Los países periféricos necesitan oxígeno aportado también por una política fiscal algo más expansiva apoyada en los países europeos con fundamentos macro más sanos, que permitan maximizar el esfuerzo realizado por aquellos que han realizado esforzados procesos de devaluación interna para mejorar su posición comercial con terceros y no depender de la financiación externa.

Los países de la Unión Europea deben hacer frente al nuevo escenario de globalización donde los países emergentes han ganado mucha cuota de mercado y, para ello, es necesario en primer lugar ser conscientes de la importancia de ese reto y después adecuar el tejido productivo a esa nueva situación. Obviar este peligro, significará que otros territorios, en términos coloquiales, nos "comerán la merienda". Pero a la vez que se responde a este crucial desafío a nivel nacional, es preciso incluir en el proyecto europeo mecanismos conjuntos para reducir las diferencias la capacidad productiva de los países miembros a través de elementos adicionales a la citada reducción de precios internos. Dada la necesidad de aumentar el valor añadido de los productos europeos, la política de I+D+i no debería tener el mismo tratamiento que el resto de las inversiones y debería contar con una política supranacional que incluya un tratamiento distinto dentro de la evaluación del sistema fiscal.

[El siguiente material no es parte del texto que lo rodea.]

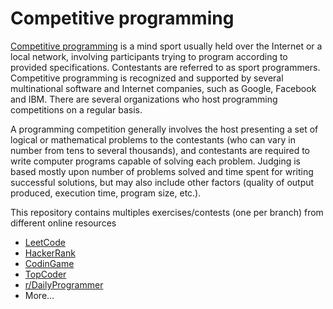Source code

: # Competitive programming

[Competitive programming](https://en.wikipedia.org/wiki/Competitive_programming) is a mind sport usually held over the Internet or a local network, involving participants trying to program according to provided specifications. Contestants are referred to as sport programmers. Competitive programming is recognized and supported by several multinational software and Internet companies, such as Google, Facebook and IBM. There are several organizations who host programming competitions on a regular basis.

A programming competition generally involves the host presenting a set of logical or mathematical problems to the contestants (who can vary in number from tens to several thousands), and contestants are required to write computer programs capable of solving each problem. Judging is based mostly upon number of problems solved and time spent for writing successful solutions, but may also include other factors (quality of output produced, execution time, program size, etc.).
 
 
This repository contains multiples exercises/contests (one per branch) from different online resources
  - [LeetCode](https://leetcode.com/)
  - [HackerRank](https://www.hackerrank.com/)
  - [CodinGame](http://www.codingame.com/servlet/urlinvite?u=1099833)
  - [TopCoder](http://www.topcoder.com)
  - [r/DailyProgrammer](http://www.reddit.com/r/DailyProgrammer)
  - More...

El futuro de la Unión Europea no puede sustentarse en las diferencias comerciales entre países a las que hemos asistido en el pasado porque ha sido una de las causas del desastre. La saldos comerciales tan desequilibrados provocan ineludiblemente una relación de acreedores y deudores imposible de sostener en el tiempo. La reducción de asimetrías o, lo que es lo mismo, el proceso de convergencia productiva debe tener un mayor protagonismo en la construcción de la Unión Europea incluyendo disponer de transferencias supranacionales.

Convencer a Alemania de la bondad de tomar las medidas mencionadas en el plano supranacional europeo a corto y largo plazo será más fácil si se evitan insultos y descalificaciones a sus opiniones, y se acompaña el discurso de la convicción de mantener el esfuerzo nacional para solventar las deficiencias acumuladas en un largo periodo de decisiones no acertadas o directamente erróneas. La tarea es complicada porque entre otros motivos, se enfrenta a las trabas de tendencias nacionalistas cada vez más fuertes, pero la suma de ambos elementos abriría una perspectiva futura bastante más favorable para todos.